Custom policies are XML configuration files that define the behavior and user experience of an Azure AD B2C policy, with the use of:
- Claim definitions
- Claims transformations
- Technical profiles
- User journey/s
- Replying Party
While built-in policies (also referred to as User Flows) are predefined in the Azure AD B2C portal for the most common authentication journeys, custom policies can be fully edited by an identity developer to complete many different tasks wrapped in an authentication journey.
Your relying party application calls a relying party policy. The relying party policy specifies which user journey to execute.
A user journey defines the business logic of what a user will experience. Each user journey is a set of orchestration steps that performs a series of claims exchanges with various partners, in a consecutive order adding to the claims bag as each step completes.
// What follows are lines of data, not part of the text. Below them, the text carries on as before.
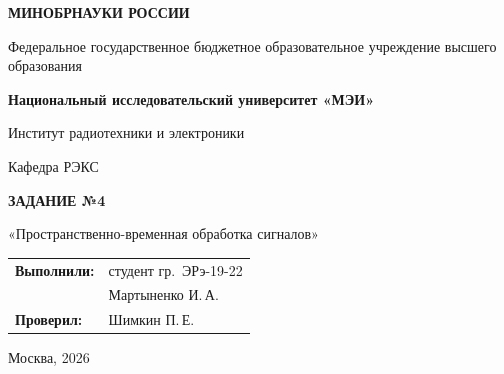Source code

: \begin{titlepage}
    \centering
    {\bfseries МИНОБРНАУКИ РОССИИ\par}
    Федеральное государственное бюджетное образовательное учреждение высшего образования \\
    {\bfseries Национальный исследовательский университет «МЭИ»\par}
    \vspace{1cm}
    Институт радиотехники и электроники\par
    Кафедра РЭКС\par
    \vspace{3cm}
    
    {\bfseries\large ЗАДАНИЕ №4\par}
    \vspace{0.5cm}
    {\large «Пространственно-временная обработка сигналов»\par}
    
    \vspace{3.5cm}
 \vspace{1.5cm}
\noindent\hfill
\begin{tabular}{@{}ll@{}}
    \textbf{Выполнили:} & студент гр.~ЭРэ-19-22 \\
                        & Мартыненко И.\,А. \\
    \textbf{Проверил:}  & Шимкин П.\,Е.
\end{tabular}   
    \vfill
    {Москва, 2026}
\end{titlepage}
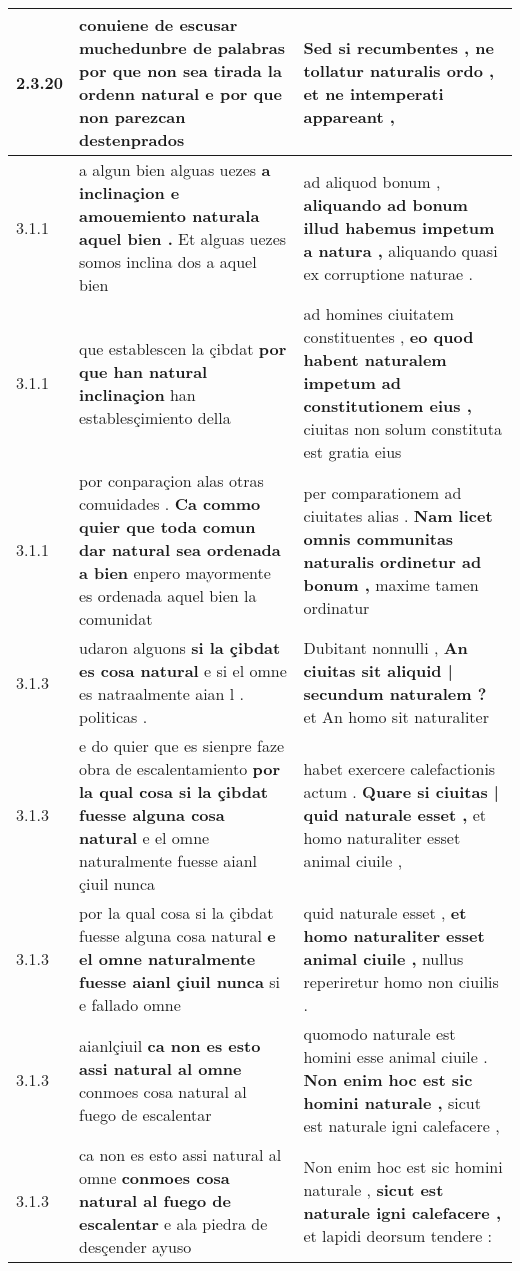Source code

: \begin{tabular}{|p{1cm}|p{6.5cm}|p{6.5cm}|}
2.3.20 & conuiene de escusar muchedunbre de palabras \textbf{ por que non sea tirada la ordenn natural } e por que non parezcan destenprados & Sed si recumbentes , \textbf{ ne tollatur naturalis ordo , } et ne intemperati appareant , \\\hline
3.1.1 & a algun bien alguas uezes \textbf{ a inclinaçion e amouemiento naturala aquel bien . } Et alguas uezes somos inclina dos a aquel bien & ad aliquod bonum , \textbf{ aliquando ad bonum illud habemus impetum a natura , } aliquando quasi ex corruptione naturae . \\\hline
3.1.1 & que establescen la çibdat \textbf{ por que han natural inclinaçion } han establesçimiento della & ad homines ciuitatem constituentes , \textbf{ eo quod habent naturalem impetum ad constitutionem eius , } ciuitas non solum constituta est gratia eius \\\hline
3.1.1 & por conparaçion alas otras comuidades . \textbf{ Ca commo quier que toda comun dar natural sea ordenada a bien } enpero mayormente es ordenada aquel bien la comunidat & per comparationem ad ciuitates alias . \textbf{ Nam licet omnis communitas naturalis ordinetur ad bonum , } maxime tamen ordinatur \\\hline
3.1.3 & udaron alguons \textbf{ si la çibdat es cosa natural } e si el omne es natraalmente aian l . politicas . & Dubitant nonnulli , \textbf{ An ciuitas sit aliquid | secundum naturalem ? } et An homo sit naturaliter \\\hline
3.1.3 & e do quier que es sienpre faze obra de escalentamiento \textbf{ por la qual cosa si la çibdat fuesse alguna cosa natural } e el omne naturalmente fuesse aianl çiuil nunca & habet exercere calefactionis actum . \textbf{ Quare si ciuitas | quid naturale esset , } et homo naturaliter esset animal ciuile , \\\hline
3.1.3 & por la qual cosa si la çibdat fuesse alguna cosa natural \textbf{ e el omne naturalmente fuesse aianl çiuil nunca } si e fallado omne & quid naturale esset , \textbf{ et homo naturaliter esset animal ciuile , } nullus reperiretur homo non ciuilis . \\\hline
3.1.3 & aianlçiuil \textbf{ ca non es esto assi natural al omne } conmoes cosa natural al fuego de escalentar & quomodo naturale est homini esse animal ciuile . \textbf{ Non enim hoc est sic homini naturale , } sicut est naturale igni calefacere , \\\hline
3.1.3 & ca non es esto assi natural al omne \textbf{ conmoes cosa natural al fuego de escalentar } e ala piedra de desçender ayuso & Non enim hoc est sic homini naturale , \textbf{ sicut est naturale igni calefacere , } et lapidi deorsum tendere : \\\hline

\end{tabular}
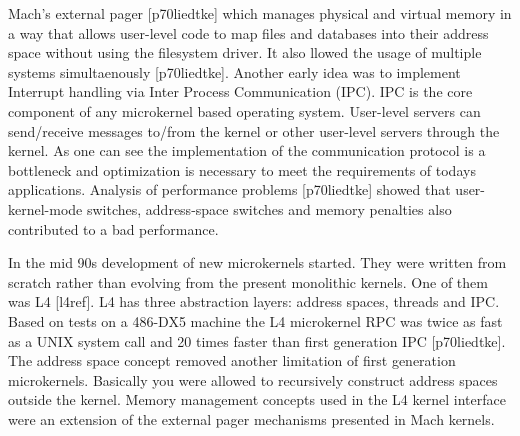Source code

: \documentclass{acm_proc_article-sp}
\begin{document}
Mach's external pager [p70liedtke] which manages physical and virtual memory in a way that allows
user-level code to map files and databases into their address space without using the filesystem
driver.
It also llowed the usage of multiple systems simultaenously [p70liedtke].
Another early idea was to implement Interrupt handling via Inter Process Communication (IPC).
IPC is the core component of any microkernel based operating system.
User-level servers can send/receive messages to/from the kernel or other user-level servers
through the kernel.
As one can see the implementation of the communication protocol is a bottleneck and optimization
is necessary to meet the requirements of todays applications.
Analysis of performance problems [p70liedtke] showed that user-kernel-mode switches, address-space
switches and memory penalties also contributed to a bad performance.

In the mid 90s development of new microkernels started.
They were written from scratch rather than evolving from the present monolithic kernels.
One of them was L4 [l4ref].
L4 has three abstraction layers: address spaces, threads and IPC.
Based on tests on a 486-DX5 machine the L4 microkernel RPC was twice as fast as a UNIX system call
and 20 times faster than first generation IPC [p70liedtke].
The address space concept removed another limitation of first generation microkernels.
Basically you were allowed to recursively construct address spaces outside the kernel.
Memory management concepts used in the L4 kernel interface were an extension of the external
pager mechanisms presented in Mach kernels.
\end{document}
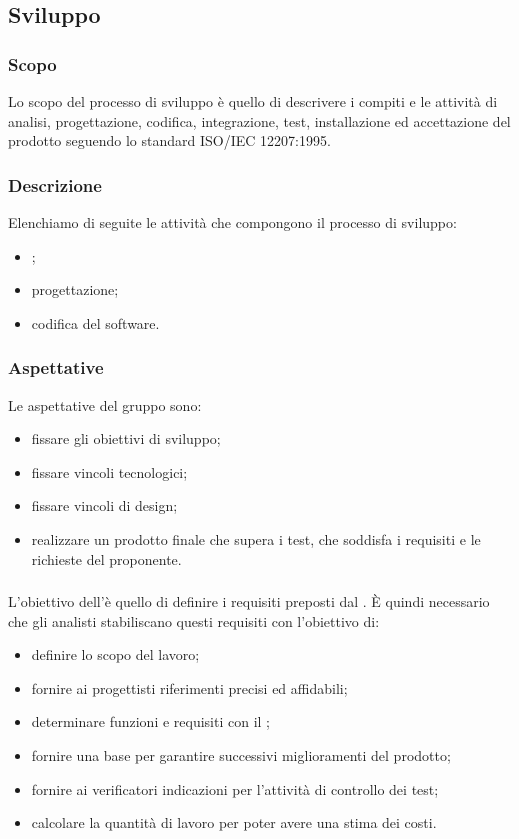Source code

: \subsection{Sviluppo}
\subsubsection{Scopo}
Lo scopo del processo di sviluppo è quello di descrivere i compiti e le attività di analisi, progettazione, codifica, integrazione, test, installazione ed accettazione del prodotto seguendo lo standard ISO/IEC 12207:1995.

\subsubsection{Descrizione}
Elenchiamo di seguite le attività che compongono il processo di sviluppo:
\begin{itemize}
    \item \AdR{};
    \item progettazione;
    \item codifica del software.
\end{itemize}

\subsubsection{Aspettative}
Le aspettative del gruppo sono:
\begin{itemize}
    \item fissare gli obiettivi di sviluppo;
    \item fissare vincoli tecnologici;
    \item fissare vincoli di design;
    \item realizzare un prodotto finale che supera i test, che soddisfa i requisiti e le richieste del proponente.
\end{itemize}

\subsubsection{\AdR{}}
L'obiettivo dell'\AdRv{}è quello di definire i requisiti preposti dal \proponProg{}. È quindi necessario che gli analisti stabiliscano questi requisiti con l'obiettivo di:
\begin{itemize}
    \item definire lo scopo del lavoro;
    \item fornire ai progettisti riferimenti precisi ed affidabili;
    \item determinare funzioni e requisiti con il \proponProg;
    \item fornire una base per garantire successivi miglioramenti del prodotto;
    \item fornire ai verificatori indicazioni per l'attività di controllo dei test;
    \item calcolare la quantità di lavoro per poter avere una stima dei costi.
\end{itemize}







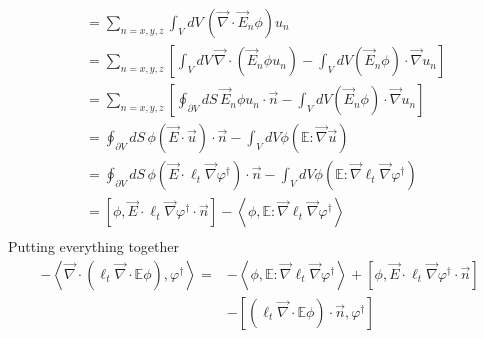 \documentclass[12pt]{report}
\newcommand{\bra}{\left\langle}
\newcommand{\ket}{\right\rangle}
\newcommand{\sbra}{\left[}
\newcommand{\sket}{\right]}
\renewcommand{\div}{\vec{\nabla} \cdot}
\newcommand{\grad}{\vec{\nabla}}
\newcommand{\vefadj}{\varphi^\dag}
\newcommand{\bound}{\partial V}
\newcommand{\vn}{\vec{n}}
\newcommand{\Edd}{\mathbb{E}}
\newcommand{\isigt}{\ell_t}
\begin{document}
\begin{appendices}
\begin{equation}
\begin{split}
& = \sum_{n=x,y,z} \int_V dV \, \left( \div \vec{E}_n \phi \right) u_{n} \\
& = \sum_{n=x,y,z} \left[ \int_V dV \,  \div \left( \vec{E}_n \phi u_n \right) - \int_V dV (\vec{E}_n \phi) \cdot \grad u_n  \right] \\
& = \sum_{n=x,y,z} \left[ \oint_{\bound} dS \,  \vec{E}_n \phi u_n \cdot \vn - \int_V dV (\vec{E}_n \phi) \cdot \grad u_n  \right] \\
& = \oint_{\bound} dS \,  \phi \left( \vec{E} \cdot \vec{u} \right) \cdot \vn - \int_V dV \phi \left( \Edd : \grad \vec{u} \right) \\
& = \oint_{\bound} dS \,  \phi \left( \vec{E} \cdot \isigt \grad \varphi^\dag \right) \cdot \vn - \int_V dV \phi \left( \Edd : \grad \isigt \grad \varphi^\dag \right) \\
& = \sbra \phi , \vec{E} \cdot \isigt \grad \varphi^\dag \cdot \vn \sket - \bra \phi , \Edd : \grad \isigt \grad \varphi^\dag \ket \\
\end{split}
\end{equation}
Putting everything together
\begin{equation}
\begin{split}
- \bra \div \left( \isigt \div \Edd \phi \right), \vefadj \ket
=& - \bra \phi , \Edd : \grad \isigt \grad \varphi^\dag \ket  
+ \sbra \phi , \vec{E} \cdot \isigt \grad \varphi^\dag \cdot \vn \sket  \\
&- \sbra \left(  \isigt \div \Edd \phi \right)  \cdot \vn , \varphi^\dag \sket\\
\end{split}
\end{equation}


\end{appendices}
\end{document}
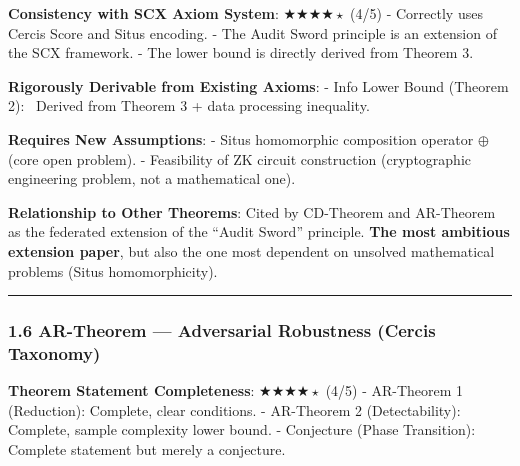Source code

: \documentclass[
  12pt,
]{article}
\begin{document}
\textbf{Consistency with SCX Axiom System}: $\bigstar\bigstar\bigstar\bigstar{\scriptstyle\star}$ (4/5)
- Correctly uses Cercis Score and Situs encoding.
- The Audit Sword principle is an extension of the SCX framework.
- The lower bound is directly derived from Theorem 3.

\textbf{Rigorously Derivable from Existing Axioms}:
- Info Lower Bound (Theorem 2): \checkmark\ Derived from Theorem 3 + data processing inequality.

\textbf{Requires New Assumptions}:
- Situs homomorphic composition operator $\oplus$ (core open problem).
- Feasibility of ZK circuit construction (cryptographic engineering problem, not a mathematical one).

\textbf{Relationship to Other Theorems}: Cited by CD-Theorem and AR-Theorem as the federated extension of the ``Audit Sword'' principle. \textbf{The most ambitious extension paper}, but also the one most dependent on unsolved mathematical problems (Situs homomorphicity).

\begin{center}\rule{0.5\linewidth}{0.5pt}\end{center}

\subsubsection{1.6 AR-Theorem --- Adversarial Robustness (Cercis Taxonomy)}\label{ar-theorem-adversarial-robustness-cercis-taxonomy}

\textbf{Theorem Statement Completeness}: $\bigstar\bigstar\bigstar\bigstar{\scriptstyle\star}$ (4/5)
- AR-Theorem 1 (Reduction): Complete, clear conditions.
- AR-Theorem 2 (Detectability): Complete, sample complexity lower bound.
- Conjecture (Phase Transition): Complete statement but merely a conjecture.
\end{document}
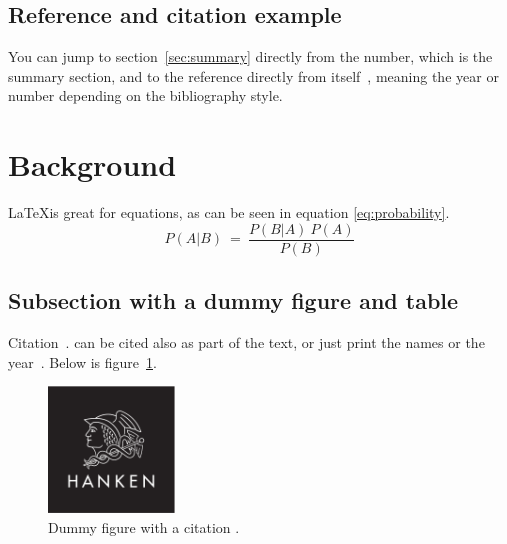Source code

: \documentclass[12pt, a4paper, oneside]{article}
\begin{document}

\blindtext
\blinditemize
\blindtext

\subsection{Reference and citation example} \label{subsec:reference-and-citation-example}

You can jump to section~\ref{sec:summary} directly from the number, which is the summary section,
and to the reference directly from itself~\citep{vet2007ophthal},
meaning the year or number depending on the bibliography style.

\clearpage


\section{Background} \label{sec:background}

\blindtext

\LaTeX is great for equations, as can be seen in equation \ref{eq:probability}.
\begin{equation} \label{eq:probability}
    P(A | B) \ = \ \frac{P(B | A) \ P(A)}{P(B)}
\end{equation}

\subsection{Subsection with a dummy figure and table} \label{subsec:subsection-with-a-dummy-figure-and-table}

Citation~\citep{hermanson2020anatomy, petersen2005advances}.
\citet{petersen2005advances} can be cited also as part of the text,
or just print the names \citeauthor{petersen2005advances} or the year~\citeyear{petersen2005advances}.
Below is figure~\ref{fig:figure}.

\begin{figure}[h]
    \centering
    \includegraphics[width=0.3\textwidth]{hanken_logo_platta}
    \caption[Dummy figure]{Dummy figure with a citation \citep{mellersh2014genetics}.}
    \label{fig:figure}
\end{figure}
\end{document}
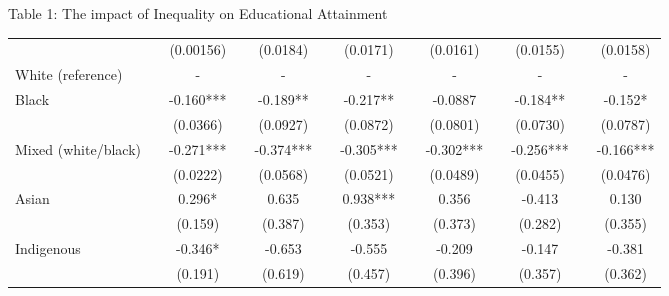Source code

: \documentclass{beamer}
\begin{document}
\begin{frame}[label=main6]{\scriptsize Table 1: The impact of Inequality on Educational Attainment \hyperlink{Robustness}{\beamerbutton {\textcolor{red}{Robustness Checks}}}}
\begin{table}[htbp]
\begin{adjustbox}{max width=\textwidth}
\begin{tabular}{lllllllllllll}
          &       & \multicolumn{1}{c}{(0.00156)} &       & \multicolumn{1}{c}{(0.0184)} &       & \multicolumn{1}{c}{(0.0171)} &       & \multicolumn{1}{c}{(0.0161)} &       & \multicolumn{1}{c}{(0.0155)} &       & \multicolumn{1}{c}{(0.0158)} \\
    White (reference) &       & \multicolumn{1}{c}{-} &       & \multicolumn{1}{c}{-} &       & \multicolumn{1}{c}{-} &       & \multicolumn{1}{c}{-} &       & \multicolumn{1}{c}{-} &       & \multicolumn{1}{c}{-} \\
    Black &       & \multicolumn{1}{c}{-0.160***} &       & \multicolumn{1}{c}{-0.189**} &       & \multicolumn{1}{c}{-0.217**} &       & \multicolumn{1}{c}{-0.0887} &       & \multicolumn{1}{c}{-0.184**} &       & \multicolumn{1}{c}{-0.152*} \\
          &       & \multicolumn{1}{c}{(0.0366)} &       & \multicolumn{1}{c}{(0.0927)} &       & \multicolumn{1}{c}{(0.0872)} &       & \multicolumn{1}{c}{(0.0801)} &       & \multicolumn{1}{c}{(0.0730)} &       & \multicolumn{1}{c}{(0.0787)} \\
    Mixed (white/black) &       & \multicolumn{1}{c}{-0.271***} &       & \multicolumn{1}{c}{-0.374***} &       & \multicolumn{1}{c}{-0.305***} &       & \multicolumn{1}{c}{-0.302***} &       & \multicolumn{1}{c}{-0.256***} &       & \multicolumn{1}{c}{-0.166***} \\
          &       & \multicolumn{1}{c}{(0.0222)} &       & \multicolumn{1}{c}{(0.0568)} &       & \multicolumn{1}{c}{(0.0521)} &       & \multicolumn{1}{c}{(0.0489)} &       & \multicolumn{1}{c}{(0.0455)} &       & \multicolumn{1}{c}{(0.0476)} \\
    Asian &       & \multicolumn{1}{c}{0.296*} &       & \multicolumn{1}{c}{0.635} &       & \multicolumn{1}{c}{0.938***} &       & \multicolumn{1}{c}{0.356} &       & \multicolumn{1}{c}{-0.413} &       & \multicolumn{1}{c}{0.130} \\
          &       & \multicolumn{1}{c}{(0.159)} &       & \multicolumn{1}{c}{(0.387)} &       & \multicolumn{1}{c}{(0.353)} &       & \multicolumn{1}{c}{(0.373)} &       & \multicolumn{1}{c}{(0.282)} &       & \multicolumn{1}{c}{(0.355)} \\
    Indigenous &       & \multicolumn{1}{c}{-0.346*} &       & \multicolumn{1}{c}{-0.653} &       & \multicolumn{1}{c}{-0.555} &       & \multicolumn{1}{c}{-0.209} &       & \multicolumn{1}{c}{-0.147} &       & \multicolumn{1}{c}{-0.381} \\
          &       & \multicolumn{1}{c}{(0.191)} &       & \multicolumn{1}{c}{(0.619)} &       & \multicolumn{1}{c}{(0.457)} &       & \multicolumn{1}{c}{(0.396)} &       & \multicolumn{1}{c}{(0.357)} &       & \multicolumn{1}{c}{(0.362)} \\

\end{tabular}
\end{adjustbox}
\end{table}
\end{frame}
\end{document}

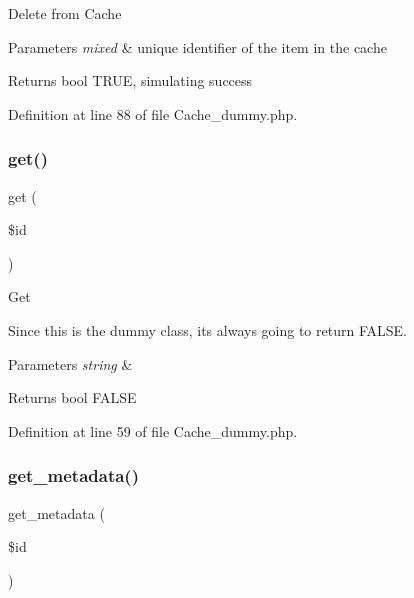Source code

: Delete from Cache


\begin{DoxyParams}{Parameters}
{\em mixed} & unique identifier of the item in the cache \\
\hline
\end{DoxyParams}
\begin{DoxyReturn}{Returns}
bool T\+R\+UE, simulating success 
\end{DoxyReturn}


Definition at line 88 of file Cache\+\_\+dummy.\+php.

\mbox{\label{class_c_i___cache__dummy_a50e3bfb586b2f42932a6a93f3fbb0828}} 
\subsubsection{\texorpdfstring{get()}{get()}}
{\footnotesize\ttfamily get (\begin{DoxyParamCaption}\item[{}]{\$id }\end{DoxyParamCaption})}

Get

Since this is the dummy class, it\textquotesingle{}s always going to return F\+A\+L\+SE.


\begin{DoxyParams}{Parameters}
{\em string} & \\
\hline
\end{DoxyParams}
\begin{DoxyReturn}{Returns}
bool F\+A\+L\+SE 
\end{DoxyReturn}


Definition at line 59 of file Cache\+\_\+dummy.\+php.

\mbox{\label{class_c_i___cache__dummy_a59635cf18e997c5141bffa05ff7622e0}} 
\subsubsection{\texorpdfstring{get\_metadata()}{get\_metadata()}}
{\footnotesize\ttfamily get\+\_\+metadata (\begin{DoxyParamCaption}\item[{}]{\$id }\end{DoxyParamCaption})}

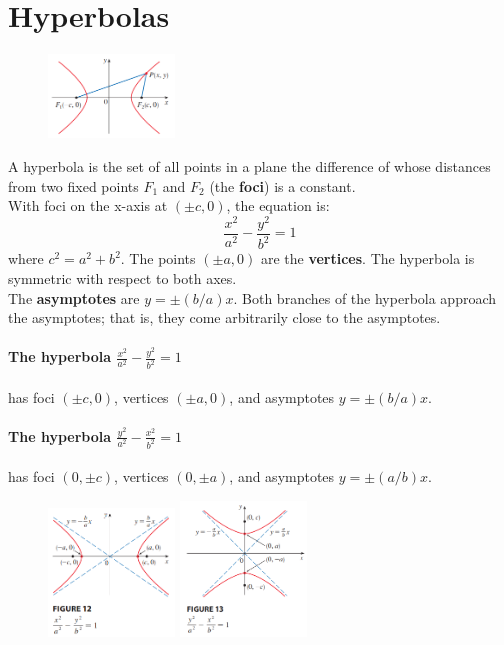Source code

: \documentclass{article}
\begin{document}
\section*{Hyperbolas}
\begin{figure}[htbp]
    \centering
    \includegraphics[width=0.3\textwidth]{graph56.png}
\end{figure}
A hyperbola is the set of all points in a plane the difference of whose distances from two fixed points $F_1$ and $F_2$ (the \textbf{foci}) is a constant. 
\\With foci on the x-axis at $(\pm c, 0)$, the equation is:
\[
\frac{x^2}{a^2} - \frac{y^2}{b^2} = 1
\]
where $c^2 = a^2 + b^2$. The points $(\pm a,0)$ are the \textbf{vertices}.  The hyperbola is symmetric with respect to both axes. 
\\The \textbf{asymptotes} are $y = \pm(b/a)x$. Both branches of the 
hyperbola approach the asymptotes; that is, they come arbitrarily close to the asymptotes.


\paragraph{The hyperbola $\frac{x^2}{a^2} - \frac{y^2}{b^2} = 1$} has foci $(\pm c, 0)$, vertices $(\pm a, 0)$, and asymptotes $y = \pm(b/a)x$.

\paragraph{The hyperbola $\frac{y^2}{a^2} - \frac{x^2}{b^2} = 1$} has foci $(0, \pm c)$, vertices $(0, \pm a)$, and asymptotes $y = \pm(a/b)x$.
\begin{figure}[htbp]
    \centering
    \includegraphics[width=0.3\textwidth]{graph57.png}
    \includegraphics[width=0.3\textwidth]{graph58.png}
\end{figure}
\end{document}
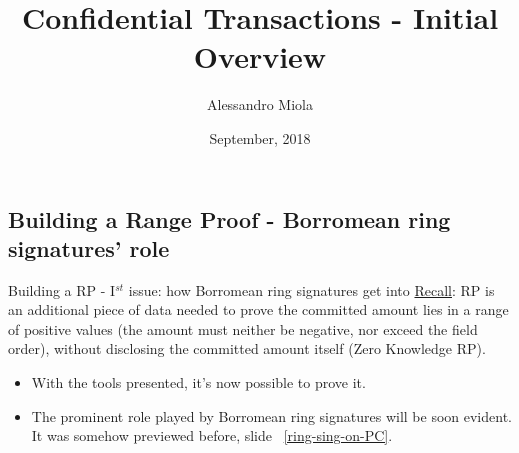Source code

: \documentclass[10.5pt,compress]{beamer}
\title[Confidential Transactions - Initial Overview]{Confidential Transactions - Initial Overview}
\author[Alessandro Miola]{
Alessandro Miola}
\institute[] %
{}
\date[September 2018]{September, 2018}
\begin{document}
\renewcommand*{\inserttotalframenumber}{\pageref{lastframe}}

\begin{frame}
  \titlepage
\end{frame}



\subsection{Building a Range Proof - Borromean ring signatures' role}
\begin{frame}{Building a RP - I$^{st}$ issue: how Borromean ring signatures get into}
    \underline{Recall}: RP is an additional piece of data needed to prove the committed amount lies in a range of positive values (the amount must neither be negative, nor exceed the field order), without disclosing the committed amount itself (Zero Knowledge RP).
    \begin{itemize}
        \item With the tools presented, it's now possible to prove it.
        \item The prominent role played by Borromean ring signatures will be soon evident. It was somehow previewed before, slide ~\ref{ring-sing-on-PC}.
    \end{itemize}
\end{frame}
\end{document}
Each orchestration step calls a Technical Profile. Technical profiles provide a framework with a built-in mechanism to communicate with known Azure AD B2C components, REST APIs and Identity Providers via open standard protocols.
An orchestration step may have one or more preconditions to determine if the orchestration step should execute during this flow or skipped.
Policy file structure
An Azure AD B2C policy follows an inheritance model, whereby configurations being made in a chained file can take dependencies on configuration elements defined earlier in the chain of files. This allows you to scale your design without impacting other work that you have created and add additional policies to leverage existing work.
Let’s look at a relying party application (at the bottom of the diagram). It calls the Relying Party policy file to execute a specific task to initiate the sign-in flow.
The Identity Experience Framework in Azure AD B2C stacks all of the elements from the Base file, completing the chain of files to the Relying Party policy file to assemble the current policy in effect. Elements of the same type and name in further in the chain of files override those elements those already configured in file earlier in the chain.
As described in the diagram, your application will always reference the relying party policy id as part of the authentication request.
The child policy at any level can inherit from the parent policy and extend it by adding new elements or overriding some or all of the elements in the parent policies.
There is no limit on the number of levels in this chained structure.
- A relying party application, such as a web, mobile, or desktop application, calls the relying party (RP) policy.
- The RP policy configures the list of claims the relying party application receives as part of the token that is issued.
- Multiple applications can use the same policy. All applications will receive the same token and claims in this case.
- A single application can use multiple policies and each application could receive different claims in the returned token.
- A relying party policy, points to the user journey to be executed
- A tenant can have multiple polices (built-in and custom). You can combine a built-in policy with custom policies. For example the sign-in journey can be a custom policy, whilst the profile edit journey can be a built-in policy.
Relying party policy endpoints
For each relying party policy created, Azure AD B2C provides you the endpoints that your application may use:
Well-known configuration – which provide the metadata for Azure AD B2C.
Authorize endpoint to make authentication requests
Token endpoint to redeem authorization codes for access tokens
Logout to logout the user from Azure AD B2C.